July 27, 2010
Poison medicine
Nick Skrekas at his blog at Wall Street Journal rains on the ATEBank idea for creating a kind fo super bank to spur growth in Greece:
"The chairman of state-controlled ATEBank — now the subject of a takeover bid by a private rival — is one of them. He thinks better than falling into private hands, the government should beef up ATEBank and create a publicly-owned mega lender that would hold sway over Greece’s finance sector. Greece’s Socialist government, elected last October, thinks that may not be such a bad idea. In fact, it promised to do just that during its pre-election campaign.
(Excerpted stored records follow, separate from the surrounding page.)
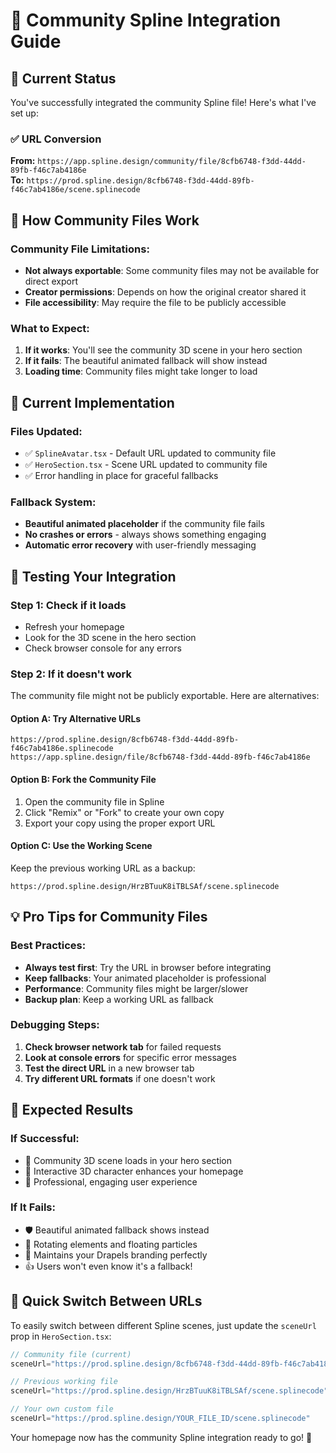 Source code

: # 🎯 Community Spline Integration Guide

## 🎉 **Current Status**
You've successfully integrated the community Spline file! Here's what I've set up:

### ✅ **URL Conversion**
**From:** `https://app.spline.design/community/file/8cfb6748-f3dd-44dd-89fb-f46c7ab4186e`  
**To:** `https://prod.spline.design/8cfb6748-f3dd-44dd-89fb-f46c7ab4186e/scene.splinecode`

## 🔧 **How Community Files Work**

### **Community File Limitations:**
- **Not always exportable**: Some community files may not be available for direct export
- **Creator permissions**: Depends on how the original creator shared it
- **File accessibility**: May require the file to be publicly accessible

### **What to Expect:**
1. **If it works**: You'll see the community 3D scene in your hero section
2. **If it fails**: The beautiful animated fallback will show instead
3. **Loading time**: Community files might take longer to load

## 🎨 **Current Implementation**

### **Files Updated:**
- ✅ `SplineAvatar.tsx` - Default URL updated to community file
- ✅ `HeroSection.tsx` - Scene URL updated to community file
- ✅ Error handling in place for graceful fallbacks

### **Fallback System:**
- **Beautiful animated placeholder** if the community file fails
- **No crashes or errors** - always shows something engaging
- **Automatic error recovery** with user-friendly messaging

## 🚀 **Testing Your Integration**

### **Step 1: Check if it loads**
- Refresh your homepage
- Look for the 3D scene in the hero section
- Check browser console for any errors

### **Step 2: If it doesn't work**
The community file might not be publicly exportable. Here are alternatives:

#### **Option A: Try Alternative URLs**
```
https://prod.spline.design/8cfb6748-f3dd-44dd-89fb-f46c7ab4186e.splinecode
https://app.spline.design/file/8cfb6748-f3dd-44dd-89fb-f46c7ab4186e
```

#### **Option B: Fork the Community File**
1. Open the community file in Spline
2. Click "Remix" or "Fork" to create your own copy
3. Export your copy using the proper export URL

#### **Option C: Use the Working Scene**
Keep the previous working URL as a backup:
```
https://prod.spline.design/HrzBTuuK8iTBLSAf/scene.splinecode
```

## 💡 **Pro Tips for Community Files**

### **Best Practices:**
- **Always test first**: Try the URL in browser before integrating
- **Keep fallbacks**: Your animated placeholder is professional
- **Performance**: Community files might be larger/slower
- **Backup plan**: Keep a working URL as fallback

### **Debugging Steps:**
1. **Check browser network tab** for failed requests
2. **Look at console errors** for specific error messages
3. **Test the direct URL** in a new browser tab
4. **Try different URL formats** if one doesn't work

## 🎯 **Expected Results**

### **If Successful:**
- 🎉 Community 3D scene loads in your hero section
- 🎨 Interactive 3D character enhances your homepage
- 🚀 Professional, engaging user experience

### **If It Fails:**
- 🛡️ Beautiful animated fallback shows instead
- 💫 Rotating elements and floating particles
- 🎨 Maintains your Drapels branding perfectly
- 👍 Users won't even know it's a fallback!

## 🔄 **Quick Switch Between URLs**

To easily switch between different Spline scenes, just update the `sceneUrl` prop in `HeroSection.tsx`:

```typescript
// Community file (current)
sceneUrl="https://prod.spline.design/8cfb6748-f3dd-44dd-89fb-f46c7ab4186e/scene.splinecode"

// Previous working file
sceneUrl="https://prod.spline.design/HrzBTuuK8iTBLSAf/scene.splinecode"

// Your own custom file
sceneUrl="https://prod.spline.design/YOUR_FILE_ID/scene.splinecode"
```

Your homepage now has the community Spline integration ready to go! 🎉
If there’s one thing the Greek crisis has shown, it is that politicians are not much good at running state budgets, so does anyone expect they can run a banking champion more effectively? Does the country need more of the poisonous medicine that got it into this fix?"
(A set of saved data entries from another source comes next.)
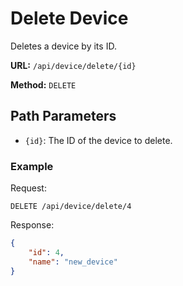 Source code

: 
# Delete Device

Deletes a device by its ID.

**URL:** `/api/device/delete/{id}`

**Method:** `DELETE`

## Path Parameters

- `{id}`: The ID of the device to delete.

### Example

Request:

```
DELETE /api/device/delete/4
```

Response:

```json
{
    "id": 4,
    "name": "new_device"
}
```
And what was that medicine?
"While no one would advocate a fire sale of the state’s holdings in banks, there is no rationale other than blind ideology that would suggest Greece requires an amalgamated large public bank entity.
...Local banks cannot and should no longer be a tool for social policy because all that means is that they are being forced to make loans that will fail since there is no solid basis for the lending–-and the tax payer again will have to bail them out. The country can longer afford politically favored financing of certain sectors, certain government leaning businesses or entrepreneurial mates."